_Required action_. Check each line of the records for "connected"; collect those that have it.

_Study material_.
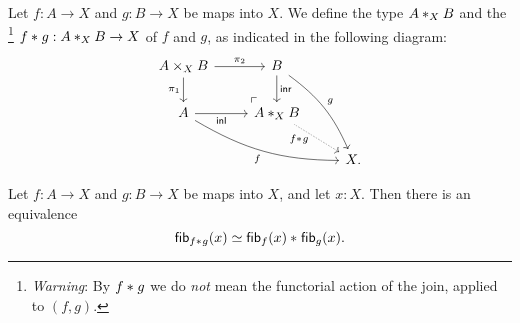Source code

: \begin{defn}
Let $f:A\to X$ and $g:B\to X$ be maps into $X$. We define the type $\join[X]{A}{B}$ and the \footnote{\emph{Warning}: By $\join{f}{g}$ we do \emph{not} mean the functorial action of the
join, applied to $(f,g)$.} $\join{f}{g}:\join[X]{A}{B}\to X$ of
$f$ and $g$, as indicated in the following diagram:
\begin{equation*}
\begin{tikzcd}
A\times_X B \arrow[r,"\pi_2"] \arrow[d,swap,"\pi_1"] \arrow[dr, phantom, "{\ulcorner}", at end] & B \arrow[d,"\inr"] \arrow[ddr,bend left=15,"g"] \\
A \arrow[r,swap,"\inl"] \arrow[drr,bend right=15,swap,"f"] & \join[X]{A}{B} \arrow[dr,densely dotted,swap,near start,"\join{f}{g}" xshift=1ex] \\
& & X.
\end{tikzcd}
\end{equation*}
\end{defn}

\begin{thm}\label{defn:join-fiber}
Let $f:A\to X$ and $g:B\to X$ be maps into $X$, and let $x:X$. Then there is
an equivalence
\begin{equation*}
\eqv{\fib{\join{f}{g}}{x}}{\join{\fib{f}{x}}{\fib{g}{x}}}.
\end{equation*}
\end{thm}

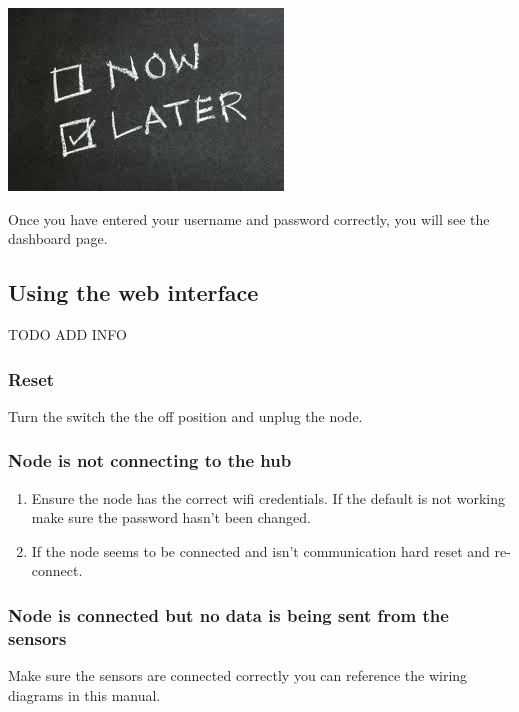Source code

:           \begin{center}
      \includegraphics[scale=1]{images/Now-Later.png}
    \end{center} 
      Once you have entered your username and password correctly, you will see the dashboard page.

\newpage
  \subsection{Using the web interface}
TODO ADD INFO
  \subsubsection{Reset}
  Turn the switch the the off position and unplug the node.
  \subsubsection{Node is not connecting to the hub}
  \begin{enumerate}
    \item Ensure the node has the correct wifi credentials. If the default is not
    working make sure the password hasn't been changed.
    \item If the node seems to be connected and isn't communication hard reset and re-connect.
  \end{enumerate}
  \subsubsection{Node is connected but no data is being sent from the sensors}
  Make sure the sensors are connected correctly you can reference the wiring diagrams
  in this manual.
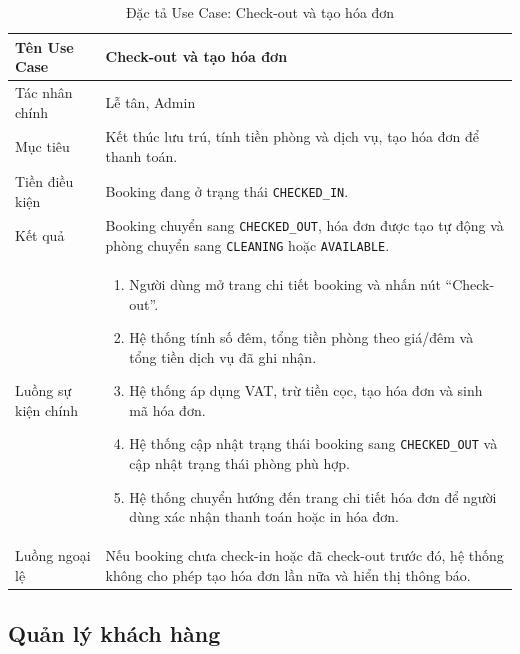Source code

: \documentclass[13pt,a4paper]{extreport}
\begin{document}
\begin{table}[H]
\centering
\caption{Đặc tả Use Case: Check-out và tạo hóa đơn}
\label{tab:uc-checkout}
\begin{tabular}{p{4cm}p{10cm}}
\hline
Tên Use Case & Check-out và tạo hóa đơn\\
\hline
Tác nhân chính & Lễ tân, Admin\\
Mục tiêu & Kết thúc lưu trú, tính tiền phòng và dịch vụ, tạo hóa đơn để thanh toán.\\
Tiền điều kiện & Booking đang ở trạng thái \texttt{CHECKED\_IN}.\\
Kết quả & Booking chuyển sang \texttt{CHECKED\_OUT}, hóa đơn được tạo tự động và phòng chuyển sang \texttt{CLEANING} hoặc \texttt{AVAILABLE}.\\
\hline
Luồng sự kiện chính &
\begin{enumerate}
  \item Người dùng mở trang chi tiết booking và nhấn nút ``Check-out''.
  \item Hệ thống tính số đêm, tổng tiền phòng theo giá/đêm và tổng tiền dịch vụ đã ghi nhận.
  \item Hệ thống áp dụng VAT, trừ tiền cọc, tạo hóa đơn và sinh mã hóa đơn.
  \item Hệ thống cập nhật trạng thái booking sang \texttt{CHECKED\_OUT} và cập nhật trạng thái phòng phù hợp.
  \item Hệ thống chuyển hướng đến trang chi tiết hóa đơn để người dùng xác nhận thanh toán hoặc in hóa đơn.
\end{enumerate}\\
\hline
Luồng ngoại lệ &
Nếu booking chưa check-in hoặc đã check-out trước đó, hệ thống không cho phép tạo hóa đơn lần nữa và hiển thị thông báo.\\
\hline
\end{tabular}
\end{table}

\subsection*{Quản lý khách hàng}
\end{document}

_Final answer_.
    \item If the node seems to be connected and isn't communication hard reset and re-connect.
  \subsubsection{Node is connected but no data is being sent from the sensors}
  Make sure the sensors are connected correctly you can reference the wiring diagrams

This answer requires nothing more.